[Stored data entries]
——

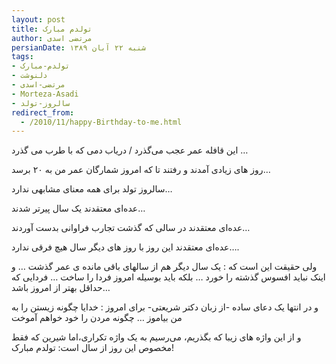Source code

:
 ```yaml
---
layout: post
title: تولدم مبارک
author: مرتضی اسدی
persianDate: شنبه ۲۲ آبان ۱۳۸۹
tags:
- تولدم-مبارک
- دلنوشت
- مرتضی-اسدی
- Morteza-Asadi
- سالروز-تولد
redirect_from:
  - /2010/11/happy-Birthday-to-me.html
---
```

این قافله عمر عجب می‌گذرد / دریاب دمی که با طرب می گذرد …  
  
روز های زیادی آمدند و رفتند تا که امروز شمارگان عمر من به ۲۰ برسد…  
  
سالروز تولد برای همه معنای مشابهی ندارد…  



عده‌ای معتقدند یک سال پیرتر شدند…  
  
عده‌ای معتقدند در سالی که گذشت تجارب فراوانی بدست آوردند…  
  
عده‌ای معتقدند این روز با روز های دیگر سال هیچ فرقی ندارد….  
  
  
ولی حقیقت این است که : یک سال دیگر هم از سالهای باقی مانده ی عمر گذشت … و اینک نباید افسوس گذشته را خورد … بلکه باید بوسیله امروز فردا را ساخت … فردایی که حداقل بهتر از امروز باشد…  
  
و در انتها یک دعای ساده -از زبان دکتر شریعتی- برای امروز : خدایا چگونه زیستن را به من بیاموز … چگونه مردن را خود خواهم آموخت  
  
و از این واژه های زیبا که بگذریم، می‌رسیم به یک واژه تکراری،اما شیرین که فقط مخصوص این روز از سال است: تولدم مبارک!

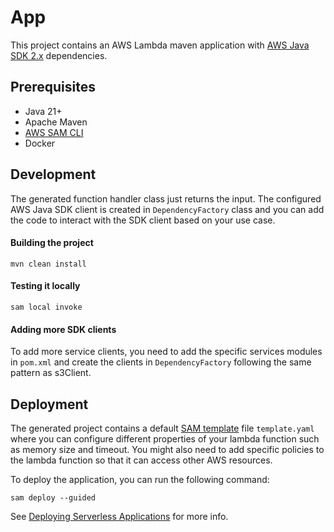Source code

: # App

This project contains an AWS Lambda maven application with [AWS Java SDK 2.x](https://github.com/aws/aws-sdk-java-v2) dependencies.

## Prerequisites
- Java 21+
- Apache Maven
- [AWS SAM CLI](https://docs.aws.amazon.com/serverless-application-model/latest/developerguide/serverless-sam-cli-install.html)
- Docker

## Development

The generated function handler class just returns the input. The configured AWS Java SDK client is created in `DependencyFactory` class and you can 
add the code to interact with the SDK client based on your use case.

#### Building the project
```
mvn clean install
```

#### Testing it locally
```
sam local invoke
```

#### Adding more SDK clients
To add more service clients, you need to add the specific services modules in `pom.xml` and create the clients in `DependencyFactory` following the same 
pattern as s3Client.

## Deployment

The generated project contains a default [SAM template](https://docs.aws.amazon.com/serverless-application-model/latest/developerguide/sam-resource-function.html) file `template.yaml` where you can 
configure different properties of your lambda function such as memory size and timeout. You might also need to add specific policies to the lambda function
so that it can access other AWS resources.

To deploy the application, you can run the following command:

```
sam deploy --guided
```

See [Deploying Serverless Applications](https://docs.aws.amazon.com/serverless-application-model/latest/developerguide/serverless-deploying.html) for more info.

——

-- What you are asked to do --
Write out the records above exactly. Begin with the first line, end with the line holding "ولی حقیقت این", and drop the pictures.

-- Result of this task --
Source code

:
 ```yaml
---
layout: post
title: تولدم مبارک
author: مرتضی اسدی
persianDate: شنبه ۲۲ آبان ۱۳۸۹
tags:
- تولدم-مبارک
- دلنوشت
- مرتضی-اسدی
- Morteza-Asadi
- سالروز-تولد
redirect_from:
  - /2010/11/happy-Birthday-to-me.html
---
```

این قافله عمر عجب می‌گذرد / دریاب دمی که با طرب می گذرد …  
  
روز های زیادی آمدند و رفتند تا که امروز شمارگان عمر من به ۲۰ برسد…  
  
سالروز تولد برای همه معنای مشابهی ندارد…  



عده‌ای معتقدند یک سال پیرتر شدند…  
  
عده‌ای معتقدند در سالی که گذشت تجارب فراوانی بدست آوردند…  
  
عده‌ای معتقدند این روز با روز های دیگر سال هیچ فرقی ندارد….  
  
  
ولی حقیقت این است که : یک سال دیگر هم از سالهای باقی مانده ی عمر گذشت … و اینک نباید افسوس گذشته را خورد … بلکه باید بوسیله امروز فردا را ساخت … فردایی که حداقل بهتر از امروز باشد…  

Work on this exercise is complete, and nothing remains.